» WHAT YOU HAVE TO DO
Return exactly the span of lines in the following data that opens with the line containing "As impropriedades lexicais" and closes with the line containing "Os textos das". Include nothing else.

Dataset entries
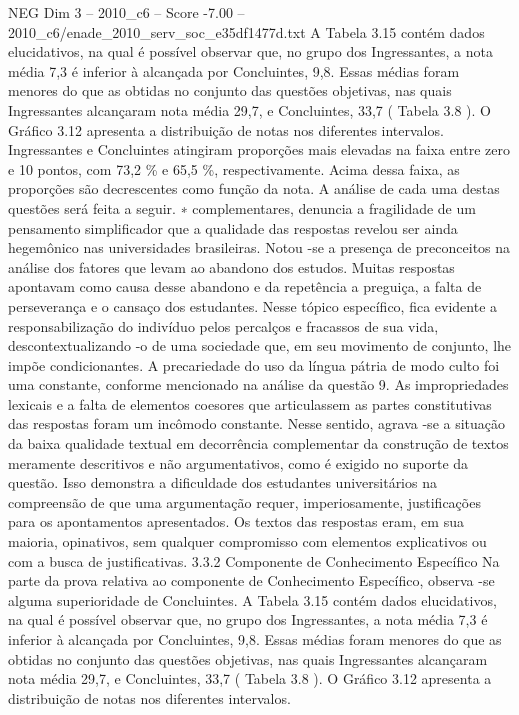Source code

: \begin{textsample}{NEG Dim 3 – 2010\_c6 – Score -7.00 – 2010\_c6/enade\_2010\_serv\_soc\_e35df1477d.txt}
A Tabela 3.15 contém dados elucidativos, na qual é possível observar que, no grupo dos Ingressantes, a nota média 7,3 é inferior à alcançada por Concluintes, 9,8.
Essas médias foram menores do que as obtidas no conjunto das questões objetivas, nas quais Ingressantes alcançaram nota média 29,7, e Concluintes, 33,7 ( Tabela 3.8 ).
O Gráfico 3.12 apresenta a distribuição de notas nos diferentes intervalos.
Ingressantes e Concluintes atingiram proporções mais elevadas na faixa entre zero e 10 pontos, com 73,2 \% e 65,5 \%, respectivamente.
Acima dessa faixa, as proporções são decrescentes como função da nota.
A análise de cada uma destas questões será feita a seguir. ∗ complementares, denuncia a fragilidade de um pensamento simplificador que a qualidade das respostas revelou ser ainda hegemônico nas universidades brasileiras.
Notou -se a presença de preconceitos na análise dos fatores que levam ao abandono dos estudos.
Muitas respostas apontavam como causa desse abandono e da repetência a preguiça, a falta de perseverança e o cansaço dos estudantes.
Nesse tópico específico, fica evidente a responsabilização do indivíduo pelos percalços e fracassos de sua vida, descontextualizando -o de uma sociedade que, em seu movimento de conjunto, lhe impõe condicionantes.
A precariedade do uso da língua pátria de modo culto foi uma constante, conforme mencionado na análise da questão 9.
As impropriedades lexicais e a falta de elementos coesores que articulassem as partes constitutivas das respostas foram um incômodo constante.
Nesse sentido, agrava -se a situação da baixa qualidade textual em decorrência complementar da construção de textos meramente descritivos e não argumentativos, como é exigido no suporte da questão.
Isso demonstra a dificuldade dos estudantes universitários na compreensão de que uma argumentação requer, imperiosamente, justificações para os apontamentos apresentados.
Os textos das respostas eram, em sua maioria, opinativos, sem qualquer compromisso com elementos explicativos ou com a busca de justificativas. 3.3.2 Componente de Conhecimento Específico Na parte da prova relativa ao componente de Conhecimento Específico, observa -se alguma superioridade de Concluintes.
A Tabela 3.15 contém dados elucidativos, na qual é possível observar que, no grupo dos Ingressantes, a nota média 7,3 é inferior à alcançada por Concluintes, 9,8.
Essas médias foram menores do que as obtidas no conjunto das questões objetivas, nas quais Ingressantes alcançaram nota média 29,7, e Concluintes, 33,7 ( Tabela 3.8 ).
O Gráfico 3.12 apresenta a distribuição de notas nos diferentes intervalos.

\end{textsample}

» EXERCISE RESPONSE
As impropriedades lexicais e a falta de elementos coesores que articulassem as partes constitutivas das respostas foram um incômodo constante.
Nesse sentido, agrava -se a situação da baixa qualidade textual em decorrência complementar da construção de textos meramente descritivos e não argumentativos, como é exigido no suporte da questão.
Isso demonstra a dificuldade dos estudantes universitários na compreensão de que uma argumentação requer, imperiosamente, justificações para os apontamentos apresentados.
Os textos das respostas eram, em sua maioria, opinativos, sem qualquer compromisso com elementos explicativos ou com a busca de justificativas. 3.3.2 Componente de Conhecimento Específico Na parte da prova relativa ao componente de Conhecimento Específico, observa -se alguma superioridade de Concluintes.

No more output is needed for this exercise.